TASK BRIEF
Only lines that contain the string "quanto" should be returned from the material below.
********
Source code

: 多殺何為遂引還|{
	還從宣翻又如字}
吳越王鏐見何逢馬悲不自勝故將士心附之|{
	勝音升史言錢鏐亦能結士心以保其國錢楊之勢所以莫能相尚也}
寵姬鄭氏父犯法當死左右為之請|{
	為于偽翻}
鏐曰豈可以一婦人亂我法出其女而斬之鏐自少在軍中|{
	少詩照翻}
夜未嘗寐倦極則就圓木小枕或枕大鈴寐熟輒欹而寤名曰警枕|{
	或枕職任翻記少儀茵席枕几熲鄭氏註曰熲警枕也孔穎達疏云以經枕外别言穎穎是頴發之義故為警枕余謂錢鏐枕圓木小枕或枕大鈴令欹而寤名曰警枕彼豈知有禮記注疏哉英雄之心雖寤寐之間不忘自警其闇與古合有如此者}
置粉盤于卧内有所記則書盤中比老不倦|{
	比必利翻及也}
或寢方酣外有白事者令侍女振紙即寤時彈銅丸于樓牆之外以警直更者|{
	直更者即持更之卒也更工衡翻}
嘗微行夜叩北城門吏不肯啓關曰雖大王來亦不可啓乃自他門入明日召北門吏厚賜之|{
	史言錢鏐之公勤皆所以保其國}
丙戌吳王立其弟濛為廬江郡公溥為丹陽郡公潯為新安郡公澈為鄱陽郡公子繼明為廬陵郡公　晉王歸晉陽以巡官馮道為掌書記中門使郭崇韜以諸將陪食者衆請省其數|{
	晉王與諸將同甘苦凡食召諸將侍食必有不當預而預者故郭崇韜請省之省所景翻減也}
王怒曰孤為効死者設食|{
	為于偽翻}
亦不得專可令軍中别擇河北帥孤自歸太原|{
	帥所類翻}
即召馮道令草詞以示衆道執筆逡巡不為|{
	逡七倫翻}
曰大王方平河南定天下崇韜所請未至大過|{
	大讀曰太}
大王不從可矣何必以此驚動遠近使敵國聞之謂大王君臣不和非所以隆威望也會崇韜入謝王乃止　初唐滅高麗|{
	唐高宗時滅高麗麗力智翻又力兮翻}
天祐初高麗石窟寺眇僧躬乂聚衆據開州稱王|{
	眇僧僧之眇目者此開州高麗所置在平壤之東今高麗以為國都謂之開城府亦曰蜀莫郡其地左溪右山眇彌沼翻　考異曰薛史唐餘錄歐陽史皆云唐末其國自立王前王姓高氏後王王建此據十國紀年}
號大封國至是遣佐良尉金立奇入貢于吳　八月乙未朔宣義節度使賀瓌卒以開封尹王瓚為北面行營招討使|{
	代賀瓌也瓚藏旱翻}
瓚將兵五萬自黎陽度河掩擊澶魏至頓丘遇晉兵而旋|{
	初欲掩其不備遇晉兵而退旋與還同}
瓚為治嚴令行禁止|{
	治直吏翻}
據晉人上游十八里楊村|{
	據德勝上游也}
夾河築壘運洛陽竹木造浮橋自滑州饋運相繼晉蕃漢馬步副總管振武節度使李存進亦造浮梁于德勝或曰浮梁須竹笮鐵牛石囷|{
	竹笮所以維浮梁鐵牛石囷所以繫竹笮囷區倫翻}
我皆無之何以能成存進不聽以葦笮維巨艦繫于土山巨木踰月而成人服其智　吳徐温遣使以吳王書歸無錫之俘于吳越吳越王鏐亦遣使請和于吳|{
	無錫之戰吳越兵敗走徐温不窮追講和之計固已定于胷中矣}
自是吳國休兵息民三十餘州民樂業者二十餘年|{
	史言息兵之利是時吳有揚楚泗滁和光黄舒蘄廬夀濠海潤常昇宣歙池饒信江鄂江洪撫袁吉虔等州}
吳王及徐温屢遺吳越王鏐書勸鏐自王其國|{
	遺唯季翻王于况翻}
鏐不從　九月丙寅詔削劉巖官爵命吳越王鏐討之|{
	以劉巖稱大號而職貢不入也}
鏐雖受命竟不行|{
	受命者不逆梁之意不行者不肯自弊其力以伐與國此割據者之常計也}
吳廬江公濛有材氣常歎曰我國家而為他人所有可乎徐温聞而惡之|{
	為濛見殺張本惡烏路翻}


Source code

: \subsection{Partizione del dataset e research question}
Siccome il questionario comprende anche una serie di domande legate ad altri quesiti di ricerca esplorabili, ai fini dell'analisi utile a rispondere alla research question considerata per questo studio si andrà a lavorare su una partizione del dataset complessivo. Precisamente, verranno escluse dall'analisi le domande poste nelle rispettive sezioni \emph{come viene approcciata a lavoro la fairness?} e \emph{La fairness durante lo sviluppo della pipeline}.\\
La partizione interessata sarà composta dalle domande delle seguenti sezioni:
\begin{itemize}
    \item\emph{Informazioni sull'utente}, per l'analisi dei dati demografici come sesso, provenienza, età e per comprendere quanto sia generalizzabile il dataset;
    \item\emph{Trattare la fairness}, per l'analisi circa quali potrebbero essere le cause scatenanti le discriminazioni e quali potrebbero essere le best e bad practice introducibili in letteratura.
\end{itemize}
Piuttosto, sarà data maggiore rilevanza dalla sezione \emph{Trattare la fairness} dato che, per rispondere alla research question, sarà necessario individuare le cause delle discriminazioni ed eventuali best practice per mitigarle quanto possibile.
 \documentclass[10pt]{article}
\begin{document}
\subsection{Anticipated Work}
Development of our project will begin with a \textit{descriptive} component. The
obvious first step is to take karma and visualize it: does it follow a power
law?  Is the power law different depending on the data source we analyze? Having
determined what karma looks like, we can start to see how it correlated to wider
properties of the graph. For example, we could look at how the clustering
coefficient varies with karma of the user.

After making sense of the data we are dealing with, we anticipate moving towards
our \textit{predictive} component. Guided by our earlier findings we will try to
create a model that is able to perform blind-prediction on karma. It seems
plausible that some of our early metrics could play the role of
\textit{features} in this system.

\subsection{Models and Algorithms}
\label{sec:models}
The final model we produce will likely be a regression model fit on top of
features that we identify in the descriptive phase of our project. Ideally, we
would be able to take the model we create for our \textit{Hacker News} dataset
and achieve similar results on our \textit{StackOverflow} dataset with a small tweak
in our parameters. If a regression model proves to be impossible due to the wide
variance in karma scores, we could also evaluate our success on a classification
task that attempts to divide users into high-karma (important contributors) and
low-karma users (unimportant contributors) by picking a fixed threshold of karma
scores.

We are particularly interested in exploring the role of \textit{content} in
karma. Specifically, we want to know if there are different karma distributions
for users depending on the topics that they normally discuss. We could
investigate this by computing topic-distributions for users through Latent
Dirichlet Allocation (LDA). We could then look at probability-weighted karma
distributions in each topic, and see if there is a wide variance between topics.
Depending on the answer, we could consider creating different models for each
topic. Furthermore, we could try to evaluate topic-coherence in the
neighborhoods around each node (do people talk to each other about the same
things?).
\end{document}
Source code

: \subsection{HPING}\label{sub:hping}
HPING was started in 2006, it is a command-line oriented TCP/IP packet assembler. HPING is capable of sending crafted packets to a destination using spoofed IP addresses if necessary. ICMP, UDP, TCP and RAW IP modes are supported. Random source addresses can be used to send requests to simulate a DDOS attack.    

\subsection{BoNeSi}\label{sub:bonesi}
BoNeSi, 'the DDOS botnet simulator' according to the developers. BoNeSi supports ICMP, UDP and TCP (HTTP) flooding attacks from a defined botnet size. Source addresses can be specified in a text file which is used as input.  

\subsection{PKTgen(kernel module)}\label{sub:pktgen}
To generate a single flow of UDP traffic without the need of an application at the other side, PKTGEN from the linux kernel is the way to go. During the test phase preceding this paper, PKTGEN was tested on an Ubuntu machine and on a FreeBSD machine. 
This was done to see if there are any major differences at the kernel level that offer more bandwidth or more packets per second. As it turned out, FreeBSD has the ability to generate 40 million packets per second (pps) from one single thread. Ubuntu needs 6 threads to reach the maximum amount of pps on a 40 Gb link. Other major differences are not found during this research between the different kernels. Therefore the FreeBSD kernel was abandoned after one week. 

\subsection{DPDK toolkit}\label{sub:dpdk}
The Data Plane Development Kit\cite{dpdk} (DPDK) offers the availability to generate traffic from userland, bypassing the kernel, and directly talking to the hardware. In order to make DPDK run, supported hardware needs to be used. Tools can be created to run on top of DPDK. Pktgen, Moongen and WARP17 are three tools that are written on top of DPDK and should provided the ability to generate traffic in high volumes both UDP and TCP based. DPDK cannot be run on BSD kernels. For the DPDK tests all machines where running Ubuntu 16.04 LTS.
********
TASK OUTPUT
    \item\emph{Informazioni sull'utente}, per l'analisi dei dati demografici come sesso, provenienza, età e per comprendere quanto sia generalizzabile il dataset;
Piuttosto, sarà data maggiore rilevanza dalla sezione \emph{Trattare la fairness} dato che, per rispondere alla research question, sarà necessario individuare le cause delle discriminazioni ed eventuali best practice per mitigarle quanto possibile.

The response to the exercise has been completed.